Many of Pakistan’s main political families are launching their sons and daughters to keep the political power in their families and protect the status quo. In the land of the pure, politics has become a lucrative family business.
As 40 percent of voters are between the age of 18-35 years, these new children of political leaders are launched to attract young voters with false promises and hopes, the art which their elders have mastered.
Bilawal, son of President Asif Ali Zardari, has already started getting briefs from his party. Prime Minister Yousaf Raza Gilani has launched his two sons and a daughter into politics. Nawaz Sharif has launched her daughter to head the women wings of PML(N) and Shahbaz Sharif’s son is already a member of the National Assembly. There are also close relatives of Nawaz Sharif in politics.
Former Foreign Minister Shah Mehmood Qurashi’s son Zain will be contesting the election on the seat (NA-148) vacated by his father.
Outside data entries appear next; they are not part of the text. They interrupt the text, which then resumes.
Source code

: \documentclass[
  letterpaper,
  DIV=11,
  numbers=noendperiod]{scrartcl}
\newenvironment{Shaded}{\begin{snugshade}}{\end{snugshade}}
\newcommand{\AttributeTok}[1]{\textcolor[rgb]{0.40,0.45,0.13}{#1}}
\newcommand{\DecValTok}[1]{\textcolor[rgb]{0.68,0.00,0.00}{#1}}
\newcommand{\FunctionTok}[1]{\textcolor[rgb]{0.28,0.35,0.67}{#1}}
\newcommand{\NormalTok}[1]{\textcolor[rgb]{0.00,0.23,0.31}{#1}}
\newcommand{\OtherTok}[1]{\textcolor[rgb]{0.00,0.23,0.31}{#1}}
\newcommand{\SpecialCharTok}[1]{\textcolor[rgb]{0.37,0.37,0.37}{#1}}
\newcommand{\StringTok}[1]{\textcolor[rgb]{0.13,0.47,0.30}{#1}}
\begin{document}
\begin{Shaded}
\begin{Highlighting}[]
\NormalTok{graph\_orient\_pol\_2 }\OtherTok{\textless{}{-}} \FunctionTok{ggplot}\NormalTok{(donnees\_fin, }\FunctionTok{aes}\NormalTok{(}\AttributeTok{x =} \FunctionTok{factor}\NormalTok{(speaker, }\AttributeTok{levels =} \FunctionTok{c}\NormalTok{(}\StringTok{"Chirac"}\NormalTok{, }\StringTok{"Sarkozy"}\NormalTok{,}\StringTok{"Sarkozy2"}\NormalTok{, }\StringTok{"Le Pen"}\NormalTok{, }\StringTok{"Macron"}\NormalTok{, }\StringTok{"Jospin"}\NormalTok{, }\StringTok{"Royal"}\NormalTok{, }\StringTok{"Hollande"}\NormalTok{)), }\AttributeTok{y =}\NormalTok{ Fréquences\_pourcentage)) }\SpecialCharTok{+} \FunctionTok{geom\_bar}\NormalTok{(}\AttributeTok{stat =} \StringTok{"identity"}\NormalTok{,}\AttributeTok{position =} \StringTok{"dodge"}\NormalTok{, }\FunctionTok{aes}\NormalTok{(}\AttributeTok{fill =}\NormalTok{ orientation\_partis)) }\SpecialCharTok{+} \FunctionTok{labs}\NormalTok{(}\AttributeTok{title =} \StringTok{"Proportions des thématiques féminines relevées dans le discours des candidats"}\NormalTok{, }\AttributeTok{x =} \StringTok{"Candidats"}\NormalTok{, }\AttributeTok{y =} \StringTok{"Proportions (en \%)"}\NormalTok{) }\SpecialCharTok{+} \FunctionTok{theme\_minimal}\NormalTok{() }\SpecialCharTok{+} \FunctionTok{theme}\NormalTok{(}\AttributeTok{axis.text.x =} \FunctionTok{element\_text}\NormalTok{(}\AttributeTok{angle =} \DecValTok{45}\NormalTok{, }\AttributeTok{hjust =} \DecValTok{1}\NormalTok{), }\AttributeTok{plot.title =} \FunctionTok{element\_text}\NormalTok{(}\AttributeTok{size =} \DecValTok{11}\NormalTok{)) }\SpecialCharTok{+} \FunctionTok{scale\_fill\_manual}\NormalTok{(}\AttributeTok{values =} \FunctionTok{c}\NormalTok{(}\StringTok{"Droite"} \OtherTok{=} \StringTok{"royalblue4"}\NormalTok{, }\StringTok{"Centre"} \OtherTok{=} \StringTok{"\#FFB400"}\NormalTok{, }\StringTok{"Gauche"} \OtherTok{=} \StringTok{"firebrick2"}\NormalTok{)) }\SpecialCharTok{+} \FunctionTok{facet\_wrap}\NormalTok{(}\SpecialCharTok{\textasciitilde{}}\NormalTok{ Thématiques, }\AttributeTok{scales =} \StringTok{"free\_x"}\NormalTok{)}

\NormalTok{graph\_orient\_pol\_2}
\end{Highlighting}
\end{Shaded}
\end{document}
Dr Zulifqar Mirza’s son will be contesting by-election on his father’s vacated Sindh Provincial Assembly seat from Badin.
Moonis Elahi, the heir of Chaudhrys of Gujrat, is a member of Punjab Assembly. PM’s son Qadir Gilani and Moonis Elahi are already tinted with corruption charges but as corruption is no more considered unethical or immoral in the land of the pure, they are likely to be the future political leaders. The prevailing election system protects dynastic politics and encourages constituencies-based elections.
The majority of seats in the National and Provincial Assemblies are from rural areas of the country where majority of voters are illiterate, poor and depend on feudal lords for their livelihood.
The pertinent question is: Do these new generation politicians have a vision of future direction that the nation must take and the goal that it must aim at? Did they have a deep comprehension of the historical and cultural ethos of the nation and an understanding of the regional and international environment within which they have to operate?
Are they able to inspire the nation through persuasion and personal conduct to follow them in pursuit of the goals that they have set for the nation? Do they have the organisation skills to guide the military and civil bureaucrats to the realisation of the national aims and objectives through the adoption of appropriate policies in various fields?
Leaders are made not born but unfortunately here the political leaders are born with a belief that wisdom resides in them alone, and that they have the rights to rule the poverty ridden masses, although they prove to be mediocre, incompetent, selfish, having no vision of leadership and knowledge of good governance.
They are immune to the use of reason of logic when approaching any matter or issue relating to statecraft or for that matter to anything that pertains to Pakistan’s existence. Although the new generation politicians are well-educated but lack worthwhile experience, moral integrity or any natural talent that could get the country going in the right direction.